## ACTIVITY:
Apart from the pictures, which must be omitted, restate the data exactly.

## STUDY MATERIAL:

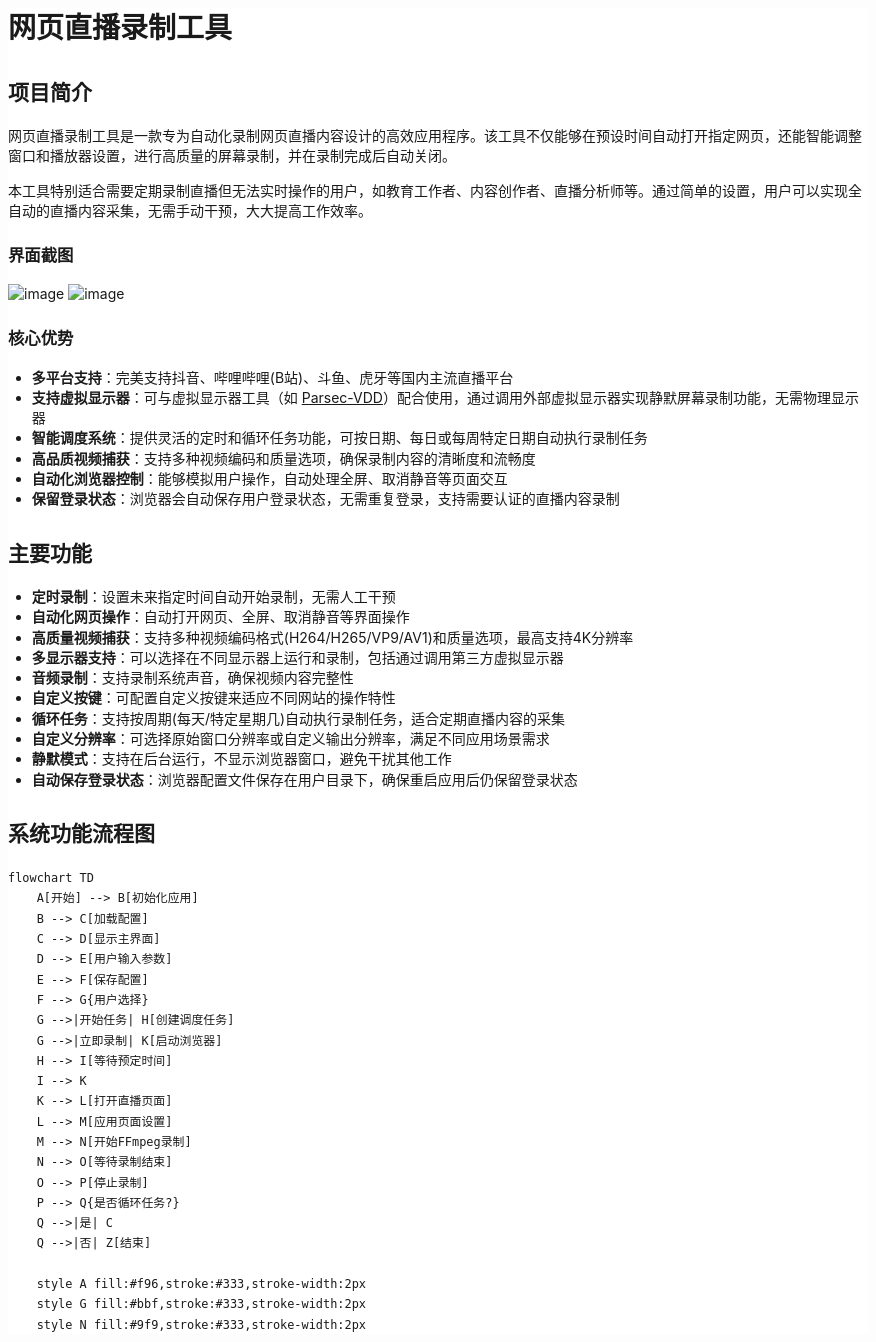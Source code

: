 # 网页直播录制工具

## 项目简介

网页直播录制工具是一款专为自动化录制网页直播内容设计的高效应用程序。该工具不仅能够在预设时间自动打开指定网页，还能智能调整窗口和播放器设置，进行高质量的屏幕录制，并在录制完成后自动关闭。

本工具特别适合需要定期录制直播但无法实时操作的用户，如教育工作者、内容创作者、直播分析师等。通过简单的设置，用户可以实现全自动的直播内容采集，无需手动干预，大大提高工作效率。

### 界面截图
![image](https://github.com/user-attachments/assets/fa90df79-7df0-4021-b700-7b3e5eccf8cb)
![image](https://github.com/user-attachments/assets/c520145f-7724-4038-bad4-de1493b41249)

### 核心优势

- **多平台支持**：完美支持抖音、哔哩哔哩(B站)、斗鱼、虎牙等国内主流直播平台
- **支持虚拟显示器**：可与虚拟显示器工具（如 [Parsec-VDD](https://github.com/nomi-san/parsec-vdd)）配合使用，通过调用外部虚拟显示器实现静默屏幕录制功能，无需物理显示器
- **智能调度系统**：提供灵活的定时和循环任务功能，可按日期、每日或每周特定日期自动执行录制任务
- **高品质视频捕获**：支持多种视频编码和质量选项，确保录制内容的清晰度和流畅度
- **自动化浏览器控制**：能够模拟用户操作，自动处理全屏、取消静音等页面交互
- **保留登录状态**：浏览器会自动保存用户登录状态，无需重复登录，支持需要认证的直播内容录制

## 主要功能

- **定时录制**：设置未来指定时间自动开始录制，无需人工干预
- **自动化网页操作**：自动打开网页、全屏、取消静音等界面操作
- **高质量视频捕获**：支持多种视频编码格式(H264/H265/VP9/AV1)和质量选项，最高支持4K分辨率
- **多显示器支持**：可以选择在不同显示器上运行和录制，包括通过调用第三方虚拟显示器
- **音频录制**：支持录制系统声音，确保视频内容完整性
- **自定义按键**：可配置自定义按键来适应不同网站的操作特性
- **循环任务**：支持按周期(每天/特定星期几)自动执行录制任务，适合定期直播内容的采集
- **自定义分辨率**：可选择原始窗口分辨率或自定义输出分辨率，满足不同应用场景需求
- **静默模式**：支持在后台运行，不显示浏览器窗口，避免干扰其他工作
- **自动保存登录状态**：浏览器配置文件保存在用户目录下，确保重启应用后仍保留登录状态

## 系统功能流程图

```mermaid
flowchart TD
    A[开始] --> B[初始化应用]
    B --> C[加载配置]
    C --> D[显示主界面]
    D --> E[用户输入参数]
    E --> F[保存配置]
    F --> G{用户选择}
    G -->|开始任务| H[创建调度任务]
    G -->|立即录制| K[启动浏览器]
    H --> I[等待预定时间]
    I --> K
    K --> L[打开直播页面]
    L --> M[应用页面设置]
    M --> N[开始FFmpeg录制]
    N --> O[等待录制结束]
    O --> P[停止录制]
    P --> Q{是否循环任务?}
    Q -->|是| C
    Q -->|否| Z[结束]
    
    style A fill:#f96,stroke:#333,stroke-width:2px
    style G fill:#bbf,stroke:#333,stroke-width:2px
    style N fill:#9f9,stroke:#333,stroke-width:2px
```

## ANSWER AREA:
Source code

: # 网页直播录制工具

## 项目简介

网页直播录制工具是一款专为自动化录制网页直播内容设计的高效应用程序。该工具不仅能够在预设时间自动打开指定网页，还能智能调整窗口和播放器设置，进行高质量的屏幕录制，并在录制完成后自动关闭。

本工具特别适合需要定期录制直播但无法实时操作的用户，如教育工作者、内容创作者、直播分析师等。通过简单的设置，用户可以实现全自动的直播内容采集，无需手动干预，大大提高工作效率。

### 界面截图
![image](https://github.com/user-attachments/assets/fa90df79-7df0-4021-b700-7b3e5eccf8cb)
![image](https://github.com/user-attachments/assets/c520145f-7724-4038-bad4-de1493b41249)

### 核心优势

- **多平台支持**：完美支持抖音、哔哩哔哩(B站)、斗鱼、虎牙等国内主流直播平台
- **支持虚拟显示器**：可与虚拟显示器工具（如 [Parsec-VDD](https://github.com/nomi-san/parsec-vdd)）配合使用，通过调用外部虚拟显示器实现静默屏幕录制功能，无需物理显示器
- **智能调度系统**：提供灵活的定时和循环任务功能，可按日期、每日或每周特定日期自动执行录制任务
- **高品质视频捕获**：支持多种视频编码和质量选项，确保录制内容的清晰度和流畅度
- **自动化浏览器控制**：能够模拟用户操作，自动处理全屏、取消静音等页面交互
- **保留登录状态**：浏览器会自动保存用户登录状态，无需重复登录，支持需要认证的直播内容录制

## 主要功能

- **定时录制**：设置未来指定时间自动开始录制，无需人工干预
- **自动化网页操作**：自动打开网页、全屏、取消静音等界面操作
- **高质量视频捕获**：支持多种视频编码格式(H264/H265/VP9/AV1)和质量选项，最高支持4K分辨率
- **多显示器支持**：可以选择在不同显示器上运行和录制，包括通过调用第三方虚拟显示器
- **音频录制**：支持录制系统声音，确保视频内容完整性
- **自定义按键**：可配置自定义按键来适应不同网站的操作特性
- **循环任务**：支持按周期(每天/特定星期几)自动执行录制任务，适合定期直播内容的采集
- **自定义分辨率**：可选择原始窗口分辨率或自定义输出分辨率，满足不同应用场景需求
- **静默模式**：支持在后台运行，不显示浏览器窗口，避免干扰其他工作
- **自动保存登录状态**：浏览器配置文件保存在用户目录下，确保重启应用后仍保留登录状态

## 系统功能流程图

```mermaid
flowchart TD
    A[开始] --> B[初始化应用]
    B --> C[加载配置]
    C --> D[显示主界面]
    D --> E[用户输入参数]
    E --> F[保存配置]
    F --> G{用户选择}
    G -->|开始任务| H[创建调度任务]
    G -->|立即录制| K[启动浏览器]
    H --> I[等待预定时间]
    I --> K
    K --> L[打开直播页面]
    L --> M[应用页面设置]
    M --> N[开始FFmpeg录制]
    N --> O[等待录制结束]
    O --> P[停止录制]
    P --> Q{是否循环任务?}
    Q -->|是| C
    Q -->|否| Z[结束]
    
    style A fill:#f96,stroke:#333,stroke-width:2px
    style G fill:#bbf,stroke:#333,stroke-width:2px
    style N fill:#9f9,stroke:#333,stroke-width:2px
```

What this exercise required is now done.